Accord ou plan d'action pour prévenir la pénibilité
L'obligation de négocier un accord ou d'élaborer un plan d'action est précisée dans le Code de la Sécurité sociale (articles L. 138-29 et L. 138-30). Ce dispositif à visée préventive doit permettre aux salariés exposés à des facteurs de risques de bénéficier d'actions de suppression ou de réduction de la pénibilité, de manière à leur permettre de travailler plus longtemps tout en préservant leur santé. Les entreprises concernées par ce dispositif sont celles de 50 salariés ou plus (ou appartenant à un groupe d'au moins 50), dont plus de la moitié de l'effectif est exposée à un facteur de pénibilité.
Catégories d'entreprises concernées par un accord ou un plan d'action sur la pénibilité
Tous les employeurs de droit privé (quel que soit leur statut juridique : société, association, artisan, profession libérale...)

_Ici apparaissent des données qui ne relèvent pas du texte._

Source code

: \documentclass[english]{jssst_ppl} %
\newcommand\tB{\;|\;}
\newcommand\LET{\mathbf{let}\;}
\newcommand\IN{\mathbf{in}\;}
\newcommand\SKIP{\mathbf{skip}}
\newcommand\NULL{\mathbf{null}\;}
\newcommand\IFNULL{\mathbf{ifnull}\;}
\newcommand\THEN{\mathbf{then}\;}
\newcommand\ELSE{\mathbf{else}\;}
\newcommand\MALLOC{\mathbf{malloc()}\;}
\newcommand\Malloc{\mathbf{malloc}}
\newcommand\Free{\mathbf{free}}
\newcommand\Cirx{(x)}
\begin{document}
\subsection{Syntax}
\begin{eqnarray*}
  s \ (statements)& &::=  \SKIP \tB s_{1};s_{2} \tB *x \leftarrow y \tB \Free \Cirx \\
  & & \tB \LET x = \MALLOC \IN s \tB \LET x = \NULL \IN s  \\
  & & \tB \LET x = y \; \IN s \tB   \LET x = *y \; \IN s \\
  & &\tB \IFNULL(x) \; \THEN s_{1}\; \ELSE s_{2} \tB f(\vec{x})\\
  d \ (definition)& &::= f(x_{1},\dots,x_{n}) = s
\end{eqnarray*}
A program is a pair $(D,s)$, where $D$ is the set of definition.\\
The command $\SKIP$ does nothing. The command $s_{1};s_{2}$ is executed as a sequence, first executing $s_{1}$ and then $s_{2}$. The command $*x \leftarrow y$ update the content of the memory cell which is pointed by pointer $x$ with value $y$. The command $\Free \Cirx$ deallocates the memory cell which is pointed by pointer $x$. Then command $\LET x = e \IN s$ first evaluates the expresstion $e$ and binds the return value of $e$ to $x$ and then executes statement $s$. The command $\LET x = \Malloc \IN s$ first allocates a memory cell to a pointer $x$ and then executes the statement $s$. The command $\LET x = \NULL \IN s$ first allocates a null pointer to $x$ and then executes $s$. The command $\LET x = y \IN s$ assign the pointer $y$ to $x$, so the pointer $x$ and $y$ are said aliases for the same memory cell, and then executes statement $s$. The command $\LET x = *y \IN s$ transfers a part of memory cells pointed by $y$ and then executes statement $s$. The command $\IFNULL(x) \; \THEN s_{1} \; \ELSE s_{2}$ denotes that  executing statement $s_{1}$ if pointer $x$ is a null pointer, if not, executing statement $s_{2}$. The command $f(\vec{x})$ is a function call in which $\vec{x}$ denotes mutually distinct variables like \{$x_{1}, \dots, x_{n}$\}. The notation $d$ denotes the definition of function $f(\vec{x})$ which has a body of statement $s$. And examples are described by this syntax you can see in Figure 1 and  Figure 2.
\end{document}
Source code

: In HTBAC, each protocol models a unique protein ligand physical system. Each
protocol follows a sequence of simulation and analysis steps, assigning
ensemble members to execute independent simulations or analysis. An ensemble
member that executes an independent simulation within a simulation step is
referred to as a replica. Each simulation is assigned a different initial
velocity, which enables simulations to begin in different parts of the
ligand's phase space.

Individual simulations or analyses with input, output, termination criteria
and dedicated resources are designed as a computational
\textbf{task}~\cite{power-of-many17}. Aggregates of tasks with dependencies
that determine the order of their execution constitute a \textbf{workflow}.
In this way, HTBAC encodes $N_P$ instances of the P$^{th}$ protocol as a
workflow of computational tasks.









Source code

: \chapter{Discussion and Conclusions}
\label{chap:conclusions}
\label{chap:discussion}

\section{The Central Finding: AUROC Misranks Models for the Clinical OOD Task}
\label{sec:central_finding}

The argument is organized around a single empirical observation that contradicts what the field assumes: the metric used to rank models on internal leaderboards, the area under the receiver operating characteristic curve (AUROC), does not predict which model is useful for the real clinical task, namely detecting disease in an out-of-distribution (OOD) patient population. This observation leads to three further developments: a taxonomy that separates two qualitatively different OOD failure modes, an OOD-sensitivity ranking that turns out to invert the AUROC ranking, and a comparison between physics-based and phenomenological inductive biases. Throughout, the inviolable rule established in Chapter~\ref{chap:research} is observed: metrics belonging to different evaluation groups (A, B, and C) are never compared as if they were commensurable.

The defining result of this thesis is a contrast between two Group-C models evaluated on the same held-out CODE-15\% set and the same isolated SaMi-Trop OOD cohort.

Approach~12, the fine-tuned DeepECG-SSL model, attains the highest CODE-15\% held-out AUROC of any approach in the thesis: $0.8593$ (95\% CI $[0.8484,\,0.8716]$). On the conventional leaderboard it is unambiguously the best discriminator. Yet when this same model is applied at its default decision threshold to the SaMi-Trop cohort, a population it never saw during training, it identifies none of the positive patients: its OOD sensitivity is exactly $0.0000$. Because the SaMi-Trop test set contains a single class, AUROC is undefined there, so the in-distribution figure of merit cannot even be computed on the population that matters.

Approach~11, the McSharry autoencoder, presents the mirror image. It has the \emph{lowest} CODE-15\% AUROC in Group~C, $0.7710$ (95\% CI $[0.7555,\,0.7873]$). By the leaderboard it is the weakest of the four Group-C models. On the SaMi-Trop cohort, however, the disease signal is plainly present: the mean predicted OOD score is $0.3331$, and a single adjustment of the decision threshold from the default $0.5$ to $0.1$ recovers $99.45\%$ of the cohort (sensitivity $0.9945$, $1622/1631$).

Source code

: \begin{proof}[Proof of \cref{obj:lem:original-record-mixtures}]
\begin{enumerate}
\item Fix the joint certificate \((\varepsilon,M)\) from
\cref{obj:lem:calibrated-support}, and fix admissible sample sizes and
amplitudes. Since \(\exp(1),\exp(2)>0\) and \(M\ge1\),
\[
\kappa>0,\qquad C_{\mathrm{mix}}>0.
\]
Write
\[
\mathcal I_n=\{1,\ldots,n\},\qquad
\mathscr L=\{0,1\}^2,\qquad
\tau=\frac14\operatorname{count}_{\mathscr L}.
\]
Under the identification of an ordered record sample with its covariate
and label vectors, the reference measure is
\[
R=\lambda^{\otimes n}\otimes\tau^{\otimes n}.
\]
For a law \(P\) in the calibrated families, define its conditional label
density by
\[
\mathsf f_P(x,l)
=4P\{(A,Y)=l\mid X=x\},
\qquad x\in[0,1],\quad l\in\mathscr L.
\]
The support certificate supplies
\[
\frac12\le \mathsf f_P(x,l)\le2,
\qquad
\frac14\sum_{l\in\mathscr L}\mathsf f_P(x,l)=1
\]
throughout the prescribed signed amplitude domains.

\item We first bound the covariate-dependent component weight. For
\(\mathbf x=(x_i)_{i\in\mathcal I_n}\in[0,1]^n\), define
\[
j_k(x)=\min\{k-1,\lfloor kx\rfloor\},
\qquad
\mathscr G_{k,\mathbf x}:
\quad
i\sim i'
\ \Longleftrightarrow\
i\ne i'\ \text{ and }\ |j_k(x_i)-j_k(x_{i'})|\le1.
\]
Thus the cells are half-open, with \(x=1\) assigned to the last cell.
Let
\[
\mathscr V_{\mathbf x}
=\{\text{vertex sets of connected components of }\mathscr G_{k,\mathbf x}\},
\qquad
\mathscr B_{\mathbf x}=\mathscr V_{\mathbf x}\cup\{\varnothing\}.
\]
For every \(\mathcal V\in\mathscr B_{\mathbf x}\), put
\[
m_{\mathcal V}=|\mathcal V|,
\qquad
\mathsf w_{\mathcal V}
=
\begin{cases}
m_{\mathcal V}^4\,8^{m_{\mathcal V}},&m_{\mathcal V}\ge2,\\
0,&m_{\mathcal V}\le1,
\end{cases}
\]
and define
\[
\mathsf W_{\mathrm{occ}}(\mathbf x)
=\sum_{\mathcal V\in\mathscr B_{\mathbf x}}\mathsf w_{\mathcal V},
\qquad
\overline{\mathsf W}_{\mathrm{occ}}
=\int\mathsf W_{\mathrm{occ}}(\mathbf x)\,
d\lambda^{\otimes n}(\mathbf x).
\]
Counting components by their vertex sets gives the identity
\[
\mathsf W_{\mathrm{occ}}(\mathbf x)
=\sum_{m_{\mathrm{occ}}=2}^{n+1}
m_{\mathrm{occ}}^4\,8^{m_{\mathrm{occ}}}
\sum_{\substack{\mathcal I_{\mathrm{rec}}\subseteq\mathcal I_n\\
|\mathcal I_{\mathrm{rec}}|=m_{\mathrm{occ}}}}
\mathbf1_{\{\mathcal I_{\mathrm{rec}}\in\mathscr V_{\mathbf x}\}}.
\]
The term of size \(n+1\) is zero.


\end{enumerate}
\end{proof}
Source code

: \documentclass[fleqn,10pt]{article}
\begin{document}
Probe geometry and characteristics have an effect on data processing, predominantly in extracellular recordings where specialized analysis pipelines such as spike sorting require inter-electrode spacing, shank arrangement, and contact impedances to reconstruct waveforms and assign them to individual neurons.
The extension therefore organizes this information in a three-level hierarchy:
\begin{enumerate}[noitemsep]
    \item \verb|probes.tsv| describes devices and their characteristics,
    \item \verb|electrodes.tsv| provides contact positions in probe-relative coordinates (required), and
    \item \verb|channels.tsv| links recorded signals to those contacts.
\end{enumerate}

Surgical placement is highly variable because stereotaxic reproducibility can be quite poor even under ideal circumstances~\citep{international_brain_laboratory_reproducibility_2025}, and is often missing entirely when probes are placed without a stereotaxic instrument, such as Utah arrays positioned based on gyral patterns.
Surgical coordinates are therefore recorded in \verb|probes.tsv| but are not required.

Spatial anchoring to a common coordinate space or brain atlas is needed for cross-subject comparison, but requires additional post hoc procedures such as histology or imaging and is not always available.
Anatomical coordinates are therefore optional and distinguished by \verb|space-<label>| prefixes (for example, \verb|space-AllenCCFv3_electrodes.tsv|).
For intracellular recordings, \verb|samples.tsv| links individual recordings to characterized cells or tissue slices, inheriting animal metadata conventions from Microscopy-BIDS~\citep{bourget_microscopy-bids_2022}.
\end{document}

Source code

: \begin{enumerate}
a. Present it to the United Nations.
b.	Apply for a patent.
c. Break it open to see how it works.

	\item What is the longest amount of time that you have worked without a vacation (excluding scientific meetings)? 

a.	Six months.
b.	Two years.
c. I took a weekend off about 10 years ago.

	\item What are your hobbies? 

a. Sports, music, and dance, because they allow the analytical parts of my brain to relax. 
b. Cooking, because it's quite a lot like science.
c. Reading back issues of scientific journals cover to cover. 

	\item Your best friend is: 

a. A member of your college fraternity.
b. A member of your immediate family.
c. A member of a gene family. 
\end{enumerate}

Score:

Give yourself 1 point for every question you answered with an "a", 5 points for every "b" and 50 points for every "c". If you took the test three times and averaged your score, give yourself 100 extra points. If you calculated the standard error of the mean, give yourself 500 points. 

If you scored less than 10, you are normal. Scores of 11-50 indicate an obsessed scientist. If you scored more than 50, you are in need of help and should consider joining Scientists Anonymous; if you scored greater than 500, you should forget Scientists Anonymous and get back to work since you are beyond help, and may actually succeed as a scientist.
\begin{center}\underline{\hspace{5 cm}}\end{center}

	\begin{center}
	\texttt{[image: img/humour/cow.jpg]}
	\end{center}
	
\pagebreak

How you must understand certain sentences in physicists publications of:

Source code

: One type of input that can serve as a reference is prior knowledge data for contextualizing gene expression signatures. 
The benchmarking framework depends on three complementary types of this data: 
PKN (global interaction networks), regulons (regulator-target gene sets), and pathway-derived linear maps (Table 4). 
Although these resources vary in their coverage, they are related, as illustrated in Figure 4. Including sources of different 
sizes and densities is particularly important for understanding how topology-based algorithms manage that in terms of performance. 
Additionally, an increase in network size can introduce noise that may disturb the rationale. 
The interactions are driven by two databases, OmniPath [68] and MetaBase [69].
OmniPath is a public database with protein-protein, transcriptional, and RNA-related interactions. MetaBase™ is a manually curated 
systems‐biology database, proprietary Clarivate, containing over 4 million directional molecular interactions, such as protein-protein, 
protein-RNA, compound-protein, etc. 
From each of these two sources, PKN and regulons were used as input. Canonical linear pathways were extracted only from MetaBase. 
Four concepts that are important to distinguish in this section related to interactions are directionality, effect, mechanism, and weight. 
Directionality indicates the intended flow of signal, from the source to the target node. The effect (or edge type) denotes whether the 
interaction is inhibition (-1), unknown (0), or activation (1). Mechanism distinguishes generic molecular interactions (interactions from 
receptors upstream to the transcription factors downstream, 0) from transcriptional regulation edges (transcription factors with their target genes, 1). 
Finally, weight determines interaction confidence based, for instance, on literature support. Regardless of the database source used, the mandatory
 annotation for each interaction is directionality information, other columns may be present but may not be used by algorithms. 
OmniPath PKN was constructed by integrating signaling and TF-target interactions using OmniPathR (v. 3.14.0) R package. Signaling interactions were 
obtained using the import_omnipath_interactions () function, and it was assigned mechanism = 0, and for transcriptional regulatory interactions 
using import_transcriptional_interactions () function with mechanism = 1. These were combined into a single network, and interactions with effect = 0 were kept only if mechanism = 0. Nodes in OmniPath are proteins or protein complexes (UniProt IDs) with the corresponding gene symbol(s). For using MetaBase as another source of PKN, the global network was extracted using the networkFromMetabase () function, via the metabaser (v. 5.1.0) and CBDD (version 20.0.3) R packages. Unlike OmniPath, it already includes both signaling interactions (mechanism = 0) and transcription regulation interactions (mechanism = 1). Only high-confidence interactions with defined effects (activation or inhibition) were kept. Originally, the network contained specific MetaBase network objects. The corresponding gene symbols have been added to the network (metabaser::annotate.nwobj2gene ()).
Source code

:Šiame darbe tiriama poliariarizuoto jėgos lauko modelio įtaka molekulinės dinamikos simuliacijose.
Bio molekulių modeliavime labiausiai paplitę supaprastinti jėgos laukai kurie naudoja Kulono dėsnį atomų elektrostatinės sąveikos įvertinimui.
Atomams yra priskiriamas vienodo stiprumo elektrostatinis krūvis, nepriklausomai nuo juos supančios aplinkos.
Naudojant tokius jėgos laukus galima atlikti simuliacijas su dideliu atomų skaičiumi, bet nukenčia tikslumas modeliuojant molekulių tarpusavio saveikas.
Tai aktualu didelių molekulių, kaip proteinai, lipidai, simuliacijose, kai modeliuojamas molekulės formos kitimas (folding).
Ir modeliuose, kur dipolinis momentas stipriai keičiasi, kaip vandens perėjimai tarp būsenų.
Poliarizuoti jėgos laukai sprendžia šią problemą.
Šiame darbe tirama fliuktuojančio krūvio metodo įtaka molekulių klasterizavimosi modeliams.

Entreprises et établissements publics à caractère industriel et commercial (EPIC)
Etablissements publics à caractère administratif pour leur personnel de droit privé
L'accord ou le plan d'action d'entreprise ou de groupe est d'une durée maximale de trois ans (il doit donc être renouvelé à son terme). Il doit notamment aborder au moins un des deux thèmes suivants : la réduction de l'exposition aux facteurs de pénibilité : actions permettant de faire disparaître l'exposition (remplacement d'un produit, suppression d'une tâche...) ou de la réduire (captage à la source, aide mécanique à la manutention...). Toute action collective de prévention est encouragée.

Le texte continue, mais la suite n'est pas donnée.